Do infants understand the physical properties of people?

We are interested in whether infants apply the beliefs that they have about objects to people. For example, adults know that while a person is different from a ball, a person, just like a ball, is a solid physical object that can move. We know they can move behind other objects but not through them. What about babies? In this study, infants watch a series of video clips involving either a ball or an actress. In the video, the ball/actress travels across a room and sometimes passes behind a wall. We use eye tracking to see whether babies will anticipate the movement of the ball/actress as they pass behind this wall.  

 

Do infants understand other people's preferences?

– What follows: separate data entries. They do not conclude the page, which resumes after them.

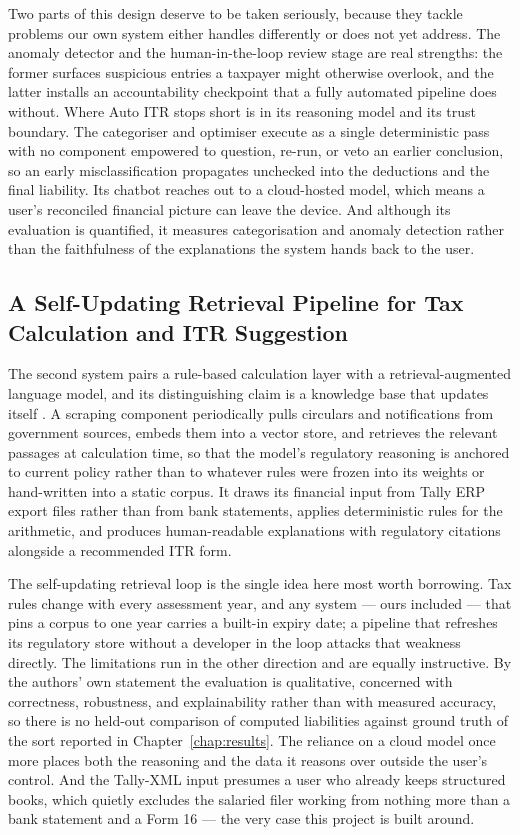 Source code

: Two parts of this design deserve to be taken seriously, because they tackle
problems our own system either handles differently or does not yet address. The
anomaly detector and the human-in-the-loop review stage are real strengths: the
former surfaces suspicious entries a taxpayer might otherwise overlook, and the
latter installs an accountability checkpoint that a fully automated pipeline does
without. Where Auto ITR stops short is in its reasoning model and its trust
boundary. The categoriser and optimiser execute as a single deterministic pass
with no component empowered to question, re-run, or veto an earlier conclusion,
so an early misclassification propagates unchecked into the deductions and the
final liability. Its chatbot reaches out to a cloud-hosted model, which means a
user's reconciled financial picture can leave the device. And although its
evaluation is quantified, it measures categorisation and anomaly detection rather
than the faithfulness of the explanations the system hands back to the user.

\subsection{A Self-Updating Retrieval Pipeline for Tax Calculation and ITR Suggestion}
The second system pairs a rule-based calculation layer with a
retrieval-augmented language model, and its distinguishing claim is a knowledge
base that updates itself \cite{ref14}. A scraping component periodically pulls
circulars and notifications from government sources, embeds them into a vector
store, and retrieves the relevant passages at calculation time, so that the
model's regulatory reasoning is anchored to current policy rather than to
whatever rules were frozen into its weights or hand-written into a static corpus.
It draws its financial input from Tally ERP export files rather than from bank
statements, applies deterministic rules for the arithmetic, and produces
human-readable explanations with regulatory citations alongside a recommended ITR
form.

The self-updating retrieval loop is the single idea here most worth borrowing.
Tax rules change with every assessment year, and any system --- ours included ---
that pins a corpus to one year carries a built-in expiry date; a pipeline that
refreshes its regulatory store without a developer in the loop attacks that
weakness directly. The limitations run in the other direction and are equally
instructive. By the authors' own statement the evaluation is qualitative,
concerned with correctness, robustness, and explainability rather than with
measured accuracy, so there is no held-out comparison of computed liabilities
against ground truth of the sort reported in Chapter~\ref{chap:results}. The
reliance on a cloud model once more places both the reasoning and the data it
reasons over outside the user's control. And the Tally-XML input presumes a user
who already keeps structured books, which quietly excludes the salaried filer
working from nothing more than a bank statement and a Form 16 --- the very case
this project is built around.

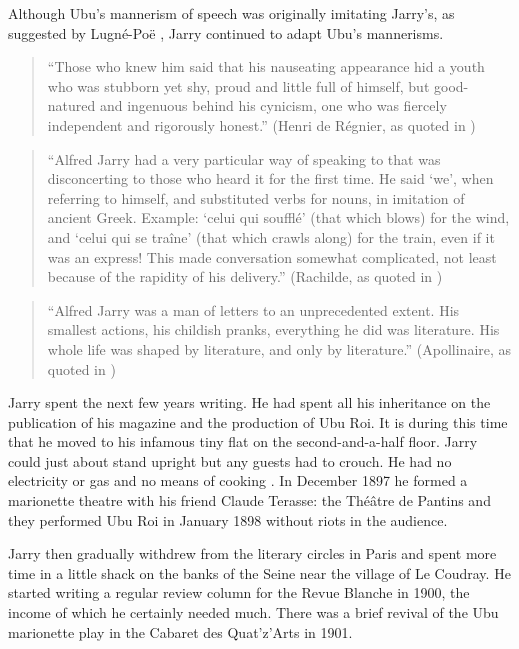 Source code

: Although Ubu's mannerism of speech was originally imitating Jarry's, as suggested by Lugné-Poë \autocite[p.155]{Brotchie2011}, Jarry continued to adapt Ubu's mannerisms.

\begin{quote}
  ``Those who knew him said that his nauseating appearance hid a youth who was stubborn yet shy, proud and little full of himself, but good-natured and ingenuous behind his cynicism, one who was fiercely independent and rigorously honest.'' (Henri de Régnier, as quoted in \autocite[p.181]{Brotchie2011})
\end{quote}

\begin{quote}
  ``Alfred Jarry had a very particular way of speaking to that was disconcerting to those who heard it for the first time. He said `we', when referring to himself, and substituted verbs for nouns, in imitation of ancient Greek. Example: `celui qui soufflé' (that which blows) for the wind, and `celui qui se traîne' (that which crawls along) for the train, even if it was an express! This made conversation somewhat complicated, not least because of the rapidity of his delivery.'' (Rachilde, as quoted in \autocite[p.181]{Brotchie2011})
\end{quote}

\begin{quote}
  ``Alfred Jarry was a man of letters to an unprecedented extent. His smallest actions, his childish pranks, everything he did was literature. His whole life was shaped by literature, and only by literature.'' (Apollinaire, as quoted in \autocite[p.307]{Brotchie2011})
\end{quote}

Jarry spent the next few years writing. He had spent all his inheritance on the publication of his magazine and the production of Ubu Roi. It is during this time that he moved to his infamous tiny flat on the second-and-a-half floor. Jarry could just about stand upright but any guests had to crouch. He had no electricity or gas and no means of cooking \autocite[p.195]{Brotchie2011}. In December 1897 he formed a marionette theatre with his friend Claude Terasse: the Théâtre de Pantins and they performed Ubu Roi in January 1898 without riots in the audience.

Jarry then gradually withdrew from the literary circles in Paris and spent more time in a little shack on the banks of the Seine near the village of Le Coudray. He started writing a regular review column for the Revue Blanche in 1900, the income of which he certainly needed much. There was a brief revival of the Ubu marionette play in the Cabaret des Quat'z'Arts in 1901.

In this study, we are interested in when and how infants understand that others have preferences for things. Infants will see a clear box full of two different kinds of toys. For example, the box may contain a few red balls, but mostly blue balls. An actress will pick out several toys of one kind only (e.g., five red balls) several times. Later in the “test event,” infants will see two bowls: one filled with red balls and one filled with blue balls. The actor will choose one bowl of toys by reaching for it deliberately. If infants understand the actress's preference for red balls over blue (based on the proportion of red to blue in the box and her repeated choice of red), then they should be surprised to see her reach for the blue bowl (the "unpreferred" toy).

 

Do infants understand cooperative alliances?

In this study, we are interested in when and how infants understand cooperation within groups. Are those within groups more likely to cooperate? Are those in two different groups more likely not to? Infants watch a series of video clips involving a toy ball, a box, and four dog puppets. One puppet is unable to get the toy out of the box, and either his “teammate” will help him, or a puppet from the opposite team will hinder him. After the teams are established in this way, infants will see some additional scenes to assess what he or she thinks other puppets will do. Will other teammates help? Will new puppets on opposite teams hinder?

 

Do infants understand sharing resources and proportionality?

We are interested in when and how infants understand proportionality when engaging in social preferences. Do infants focus on proportional value as opposed to absolute value when choosing a social partner? Your baby will see a rabbit puppet that has no cookies. On some trials, a cat puppet will give away his one and only cookie (proportionally larger), whereas on other trials, another cat puppet will give away two of his six cookies (absolutely larger). We are interested in whether infants differentially weigh proportional and absolute values when choosing between puppets.